Łódź: znany polityk skrajnie zamęczył konie w swojej stadninie
Skrajnie zaniedbane, wychudzone, z ropiejącymi ranami - tak wyglądają konie ze stadniny w Prądzewie niedaleko Łęczycy. Dziesięć z nich już zostało zabranych przez Pogotowie i Straż dla Zwierząt.
55 koni czystej krwi arabskiej hodował Krzysztof Kubasiewicz. To znany łódzki polityk i biznesmen. Był radnym wojewódzkim SLD. Kandydował bez powodzenia do parlamentu z Samoobrony.

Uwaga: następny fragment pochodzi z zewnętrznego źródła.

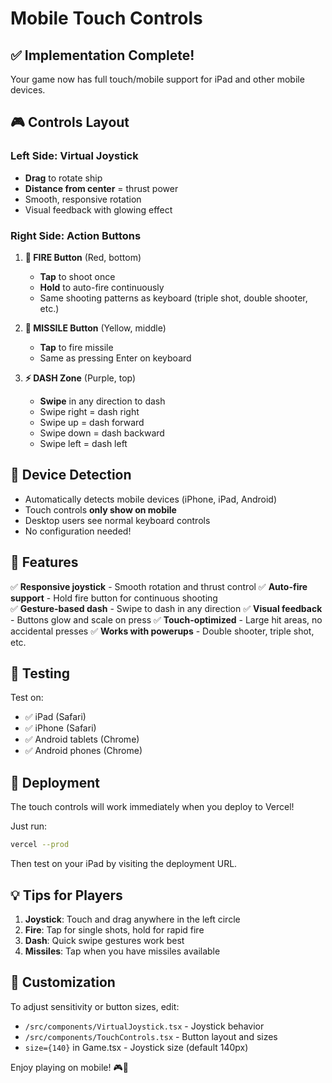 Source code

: # Mobile Touch Controls

## ✅ Implementation Complete!

Your game now has full touch/mobile support for iPad and other mobile devices.

## 🎮 Controls Layout

### **Left Side: Virtual Joystick**
- **Drag** to rotate ship
- **Distance from center** = thrust power
- Smooth, responsive rotation
- Visual feedback with glowing effect

### **Right Side: Action Buttons**

1. **🔫 FIRE Button** (Red, bottom)
   - **Tap** to shoot once
   - **Hold** to auto-fire continuously
   - Same shooting patterns as keyboard (triple shot, double shooter, etc.)

2. **🚀 MISSILE Button** (Yellow, middle)
   - **Tap** to fire missile
   - Same as pressing Enter on keyboard

3. **⚡ DASH Zone** (Purple, top)
   - **Swipe** in any direction to dash
   - Swipe right = dash right
   - Swipe up = dash forward
   - Swipe down = dash backward
   - Swipe left = dash left

## 📱 Device Detection

- Automatically detects mobile devices (iPhone, iPad, Android)
- Touch controls **only show on mobile**
- Desktop users see normal keyboard controls
- No configuration needed!

## 🎯 Features

✅ **Responsive joystick** - Smooth rotation and thrust control
✅ **Auto-fire support** - Hold fire button for continuous shooting  
✅ **Gesture-based dash** - Swipe to dash in any direction
✅ **Visual feedback** - Buttons glow and scale on press
✅ **Touch-optimized** - Large hit areas, no accidental presses
✅ **Works with powerups** - Double shooter, triple shot, etc.

## 🧪 Testing

Test on:
- ✅ iPad (Safari)
- ✅ iPhone (Safari)
- ✅ Android tablets (Chrome)
- ✅ Android phones (Chrome)

## 🚀 Deployment

The touch controls will work immediately when you deploy to Vercel!

Just run:
```bash
vercel --prod
```

Then test on your iPad by visiting the deployment URL.

## 💡 Tips for Players

1. **Joystick**: Touch and drag anywhere in the left circle
2. **Fire**: Tap for single shots, hold for rapid fire
3. **Dash**: Quick swipe gestures work best
4. **Missiles**: Tap when you have missiles available

## 🔧 Customization

To adjust sensitivity or button sizes, edit:
- `/src/components/VirtualJoystick.tsx` - Joystick behavior
- `/src/components/TouchControls.tsx` - Button layout and sizes
- `size={140}` in Game.tsx - Joystick size (default 140px)

Enjoy playing on mobile! 🎮📱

Jest szefem lokalnego radia "Parada".
Według świadków mężczyzna nie dbał o zwierzęta. Konie miały stać w odchodach sięgających pół metra, a ich skóra po prostu gniła. Stadnina zostanie zamknięta, właścicielowi grożą 2 lata więzienia za znęcanie się nad zwierzętami.
Stan psychiczny tych zwierząt jest bardzo zły. Boją się człowieka. Są przerażone. Aż strach pomyśleć co tam mogło się dziać przez ostatni czas - mówi Grzegorz Bielawski, prezes Pogotowia i Straży dla Zwierząt w Trzciance.